Anxiety reduction in public speaking

The fear of public speaking, also known as glossophobia, is the most common of all fears. Seventy-five percent of people have it, and I’m one of them. That probably surprises some people because public speaking is a part of my daily life. 

It’s impossible to avoid public speaking in leadership jobs. You simply have to work your way through it. Experts on anxiety will tell you one of the worst things you can do with your fears is run from them. Here are some tips that work for me that I hope can help you, too.

1. Be prepared. The more prepared I am, the less anxious I get before a speech and the better I perform overall. This correlation is so striking that I have taken to preparing a full text of my remarks before any meeting, presentation or speech of consequence. Going into a meeting with a script is a powerful fallback if the nerves strike. More often than not, the process of writing out my remarks has me so comfortable with what I plan to say that I don’t need to refer to my prepared comments. But, if the nerves strike, they’re there as a safety net. I’ve accepted that spending a lot of time writing remarks is a part of me being healthy in my job. This practice has reduced my stress level and increased the impact of my presentation more than I can express. Don’t rely on talking points or an outline. Write out every single word. 
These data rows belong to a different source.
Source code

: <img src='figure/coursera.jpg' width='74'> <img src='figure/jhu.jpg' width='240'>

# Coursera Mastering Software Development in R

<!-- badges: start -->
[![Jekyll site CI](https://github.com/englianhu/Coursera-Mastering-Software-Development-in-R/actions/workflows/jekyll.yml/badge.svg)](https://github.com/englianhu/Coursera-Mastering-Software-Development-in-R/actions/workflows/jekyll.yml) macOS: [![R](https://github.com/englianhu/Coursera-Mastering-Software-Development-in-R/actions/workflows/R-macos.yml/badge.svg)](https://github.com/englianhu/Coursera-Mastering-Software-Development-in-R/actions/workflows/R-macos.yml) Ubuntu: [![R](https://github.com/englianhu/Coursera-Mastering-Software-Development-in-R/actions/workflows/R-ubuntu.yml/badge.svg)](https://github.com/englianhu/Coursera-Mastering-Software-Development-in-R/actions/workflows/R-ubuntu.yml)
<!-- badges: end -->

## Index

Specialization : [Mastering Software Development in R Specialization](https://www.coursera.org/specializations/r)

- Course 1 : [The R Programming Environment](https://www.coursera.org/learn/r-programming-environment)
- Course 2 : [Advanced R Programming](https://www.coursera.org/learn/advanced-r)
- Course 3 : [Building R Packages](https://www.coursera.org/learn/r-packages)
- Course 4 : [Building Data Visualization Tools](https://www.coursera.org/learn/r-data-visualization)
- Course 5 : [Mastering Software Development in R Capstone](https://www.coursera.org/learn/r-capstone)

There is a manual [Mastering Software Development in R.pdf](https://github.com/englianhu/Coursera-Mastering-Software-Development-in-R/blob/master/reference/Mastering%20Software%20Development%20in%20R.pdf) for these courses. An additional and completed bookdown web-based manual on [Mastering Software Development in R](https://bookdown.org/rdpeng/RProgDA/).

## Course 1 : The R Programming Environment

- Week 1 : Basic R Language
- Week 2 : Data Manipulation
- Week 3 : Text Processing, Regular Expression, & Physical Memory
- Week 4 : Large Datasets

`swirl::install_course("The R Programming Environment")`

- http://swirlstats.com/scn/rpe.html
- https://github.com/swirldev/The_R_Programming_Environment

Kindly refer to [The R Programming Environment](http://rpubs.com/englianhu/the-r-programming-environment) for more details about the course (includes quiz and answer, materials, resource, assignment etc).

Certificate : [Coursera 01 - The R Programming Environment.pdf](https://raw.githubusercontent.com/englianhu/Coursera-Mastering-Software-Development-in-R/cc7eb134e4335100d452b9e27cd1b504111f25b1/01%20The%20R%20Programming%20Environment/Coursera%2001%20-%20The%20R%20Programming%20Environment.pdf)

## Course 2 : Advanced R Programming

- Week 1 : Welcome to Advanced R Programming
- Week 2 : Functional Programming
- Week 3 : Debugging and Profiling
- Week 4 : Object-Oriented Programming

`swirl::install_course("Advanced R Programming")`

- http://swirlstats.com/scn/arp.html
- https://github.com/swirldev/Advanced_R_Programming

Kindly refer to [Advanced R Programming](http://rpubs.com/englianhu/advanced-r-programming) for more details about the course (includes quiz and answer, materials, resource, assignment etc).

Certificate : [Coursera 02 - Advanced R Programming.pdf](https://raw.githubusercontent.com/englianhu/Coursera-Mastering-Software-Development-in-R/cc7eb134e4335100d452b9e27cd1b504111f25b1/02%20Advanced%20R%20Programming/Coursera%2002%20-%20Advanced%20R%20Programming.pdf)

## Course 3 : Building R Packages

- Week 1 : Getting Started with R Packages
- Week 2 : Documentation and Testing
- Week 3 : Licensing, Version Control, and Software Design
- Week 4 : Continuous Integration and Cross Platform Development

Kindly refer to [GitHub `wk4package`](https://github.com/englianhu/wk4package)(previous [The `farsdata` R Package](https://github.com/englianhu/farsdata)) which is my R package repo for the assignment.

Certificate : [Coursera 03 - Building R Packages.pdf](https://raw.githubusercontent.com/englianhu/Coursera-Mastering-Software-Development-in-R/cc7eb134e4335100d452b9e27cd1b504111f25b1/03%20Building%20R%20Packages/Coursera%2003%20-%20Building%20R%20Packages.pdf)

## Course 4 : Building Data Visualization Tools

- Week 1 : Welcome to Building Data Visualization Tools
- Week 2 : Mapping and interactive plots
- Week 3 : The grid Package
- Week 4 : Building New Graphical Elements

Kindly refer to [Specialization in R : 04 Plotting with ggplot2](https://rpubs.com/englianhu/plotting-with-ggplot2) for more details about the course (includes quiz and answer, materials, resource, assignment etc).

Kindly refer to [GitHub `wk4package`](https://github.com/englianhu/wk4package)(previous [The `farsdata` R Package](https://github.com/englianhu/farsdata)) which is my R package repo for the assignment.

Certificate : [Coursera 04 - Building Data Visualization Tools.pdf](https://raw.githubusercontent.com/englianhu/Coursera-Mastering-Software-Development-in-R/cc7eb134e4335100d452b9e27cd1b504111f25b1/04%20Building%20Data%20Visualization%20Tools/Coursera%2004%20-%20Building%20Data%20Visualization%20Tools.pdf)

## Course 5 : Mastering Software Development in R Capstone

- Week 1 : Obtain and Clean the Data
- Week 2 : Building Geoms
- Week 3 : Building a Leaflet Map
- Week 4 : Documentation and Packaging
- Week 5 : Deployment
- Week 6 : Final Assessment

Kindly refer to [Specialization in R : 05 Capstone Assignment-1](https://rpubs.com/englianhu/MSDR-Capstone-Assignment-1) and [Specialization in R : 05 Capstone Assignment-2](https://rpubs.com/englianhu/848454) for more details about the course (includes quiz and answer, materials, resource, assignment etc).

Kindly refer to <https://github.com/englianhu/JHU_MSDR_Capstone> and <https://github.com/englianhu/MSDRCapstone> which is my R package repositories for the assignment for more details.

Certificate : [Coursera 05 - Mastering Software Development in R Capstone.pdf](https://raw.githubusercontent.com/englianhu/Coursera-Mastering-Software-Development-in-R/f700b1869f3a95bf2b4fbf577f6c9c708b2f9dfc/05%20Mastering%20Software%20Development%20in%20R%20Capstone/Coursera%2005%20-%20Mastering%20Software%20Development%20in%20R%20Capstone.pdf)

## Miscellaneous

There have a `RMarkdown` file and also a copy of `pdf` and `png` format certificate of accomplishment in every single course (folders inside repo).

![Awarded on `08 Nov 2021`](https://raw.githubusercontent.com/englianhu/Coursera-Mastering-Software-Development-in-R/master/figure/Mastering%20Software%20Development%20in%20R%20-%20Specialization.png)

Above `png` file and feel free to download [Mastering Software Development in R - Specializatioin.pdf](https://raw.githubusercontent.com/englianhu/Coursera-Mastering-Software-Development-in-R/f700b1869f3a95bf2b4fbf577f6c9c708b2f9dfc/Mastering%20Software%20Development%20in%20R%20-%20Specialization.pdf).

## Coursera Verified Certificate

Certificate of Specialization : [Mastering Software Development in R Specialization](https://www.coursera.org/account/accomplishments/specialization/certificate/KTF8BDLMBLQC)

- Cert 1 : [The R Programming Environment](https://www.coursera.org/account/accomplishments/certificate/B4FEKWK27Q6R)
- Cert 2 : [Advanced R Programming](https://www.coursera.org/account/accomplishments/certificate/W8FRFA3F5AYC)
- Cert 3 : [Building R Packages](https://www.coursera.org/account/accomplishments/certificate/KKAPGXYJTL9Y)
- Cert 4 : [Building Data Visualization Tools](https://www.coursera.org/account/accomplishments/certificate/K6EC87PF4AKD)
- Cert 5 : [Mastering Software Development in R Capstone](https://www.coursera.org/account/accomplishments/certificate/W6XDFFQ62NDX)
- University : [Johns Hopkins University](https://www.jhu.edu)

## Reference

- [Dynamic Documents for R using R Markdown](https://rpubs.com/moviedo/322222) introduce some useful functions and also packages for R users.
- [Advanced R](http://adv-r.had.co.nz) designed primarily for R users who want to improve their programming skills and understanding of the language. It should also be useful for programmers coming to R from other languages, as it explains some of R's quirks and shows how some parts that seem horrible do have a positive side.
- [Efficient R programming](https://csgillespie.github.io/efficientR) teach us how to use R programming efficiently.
2. Exercise. Much has been written about the stress-relieving impacts of exercise. I have always taken my fitness routine seriously, but a number of years ago I realized that the stress-relieving aspects of cardio workouts have a short shelf-life. When possible, I now slip in a cardio workout on the day of big presentations as close to go time as possible. If this means getting up early or running during dinner time before an evening speech, I do it. I always feel more alert, calm and positive before speeches as a result.

3. Limit alcohol. Never drink the day before, or even two days before a big performance of any kind. It fogs the mind and creates anxiety, which is counter to the whole program. Also avoid caffeine and other stimulants before the show.

4. Own it. The reason most people struggle with public speaking anxiety is because as humans we have a very primal need for social acceptance. Being on stage puts us in a position to potentially embarrass ourselves, which we think will lead to social ostracism. But I think more people are cheering for us than we think. Even if the worst happens and you totally freak out in front of a crowd, they’ll be far more compassionate than judgmental. Remember, most of them are just as frightened of public speaking as you are. This is your journey, own it!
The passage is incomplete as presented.